Task objective>
Exactly how many lines in this listing contain "declared"? Only the number is needed.
================
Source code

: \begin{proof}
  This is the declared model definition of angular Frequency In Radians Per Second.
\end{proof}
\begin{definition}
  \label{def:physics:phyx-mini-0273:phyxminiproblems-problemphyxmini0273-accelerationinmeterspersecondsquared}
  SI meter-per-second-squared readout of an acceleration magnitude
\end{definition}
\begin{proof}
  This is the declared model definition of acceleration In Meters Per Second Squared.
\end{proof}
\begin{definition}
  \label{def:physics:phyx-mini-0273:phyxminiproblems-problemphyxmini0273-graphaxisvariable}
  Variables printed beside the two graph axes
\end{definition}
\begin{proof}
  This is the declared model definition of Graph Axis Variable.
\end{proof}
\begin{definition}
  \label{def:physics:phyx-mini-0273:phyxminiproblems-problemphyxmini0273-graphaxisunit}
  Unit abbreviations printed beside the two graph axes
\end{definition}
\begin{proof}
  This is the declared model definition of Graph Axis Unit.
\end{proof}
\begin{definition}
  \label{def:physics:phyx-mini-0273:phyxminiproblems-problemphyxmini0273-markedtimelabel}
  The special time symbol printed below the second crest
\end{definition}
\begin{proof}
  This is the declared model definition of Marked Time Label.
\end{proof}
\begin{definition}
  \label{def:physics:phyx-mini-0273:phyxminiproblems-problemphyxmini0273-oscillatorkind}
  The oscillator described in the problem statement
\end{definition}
================
Result for this exercise>
5